When a spending bill finally passed Friday, it didn’t include the debt limit suspension Trump had demanded. As NBC News reported, “On Wednesday, Trump had threatened to primary ‘Any Republican’ who voted for a funding bill without a debt limit extension; on Friday, 170 House Republicans did just that.”
This pattern — Trump makes demands, Congress says no, Trump does nothing — was precisely what characterized his legislative efforts in his first term. There wasn’t a single instance in which he bent Congress to his will or negotiated his way to a win when the outcome was in doubt. His only significant legislative accomplishment was the 2017 tax cut for the wealthy — a foregone conclusion given that Republicans controlled both houses. By contrast, among his blunders was the longest government shutdown in history, which ended only when he caved and gave up his demand for funding for a border wall.
That’s not to say Trump can’t exert control over his party or successfully punish those who oppose him. He often does. He has ended the careers of Republicans who stood up to him, intimidated some in the news media and — with the help of conservative Supreme Court justices — managed to evade legal accountability for all manner of misdeeds. But because he has such a simple-minded understanding of how power and politics work, again and again Trump’s ham-handed attempts at strength only wind up looking weak.

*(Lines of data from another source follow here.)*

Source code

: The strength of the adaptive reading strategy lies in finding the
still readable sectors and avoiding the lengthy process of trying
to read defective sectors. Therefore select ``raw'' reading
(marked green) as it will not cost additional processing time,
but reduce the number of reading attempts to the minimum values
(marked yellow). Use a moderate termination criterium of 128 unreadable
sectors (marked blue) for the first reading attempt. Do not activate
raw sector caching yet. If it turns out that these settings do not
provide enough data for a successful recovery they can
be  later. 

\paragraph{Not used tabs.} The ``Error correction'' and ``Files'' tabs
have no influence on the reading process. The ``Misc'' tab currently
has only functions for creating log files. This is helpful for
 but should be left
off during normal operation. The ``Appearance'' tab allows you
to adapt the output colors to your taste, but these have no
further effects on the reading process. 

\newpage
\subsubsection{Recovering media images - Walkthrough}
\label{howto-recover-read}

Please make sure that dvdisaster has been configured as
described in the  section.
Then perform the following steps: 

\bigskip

The problem is that madness isn’t strength; it’s just mad.
It’s apparent in his standard negotiating strategy: He makes bombastic threats, then waits for everyone else to give in, never bothering to learn what they’re after or how he might persuade them. So he says he’ll bomb every enemy, sue every critic and destroy everyone who opposes him. One might have to take the threats seriously, because it’s always possible Trump will do what he says. But most of the time he doesn’t.
Trump has long spoken of the value of being a “crazy guy” in negotiations. His approach recalls Richard Nixon’s “Madman Theory” of foreign policy: Convince your enemies that you are erratic and irrational, and they’ll step carefully to avoid setting you off. The problem is that madness isn’t strength; it’s just mad.
Take, for instance, the pronouncements Trump has recently made about seizing the Panama Canal, annexing Canada and taking control of Greenland: when they don’t happen, he just looks like a fool. Similarly, after the 2024 election, Trump will have a governing trifecta and his first popular vote victory. But the entirely unnecessary spending showdown destroyed whatever momentum he could have had entering the White House.
When a genuinely strong president sits in the Oval Office, everyone in both parties knows that when he makes either a threat or a promise, he’ll keep his word. No one trusts Trump on either count. For him, strength is about bluster and dominance. He will always be the loudest person in the room, and he treats every interaction, whether between people or between countries, as a zero-sum contest for supremacy in which there will always be a winner and a loser. But his recent failure to bend Congress to his will foreshadows a difficult four years for dealing with his own party, let alone the rest of Washington.
In the wake of the near-shutdown, it seems that Trump’s second term could look almost exactly like his first term. Republicans will pass another tax cut — much of which would extend the previous tax cut — because nothing is more important to the GOP. But after that, things could get messy. With a razor-thin House majority and dozens of Republicans ready to make trouble over spending bills, it would take a shrewd negotiator or a president of genuine strength to successfully navigate the legislative minefield. Donald Trump is not going to be that president.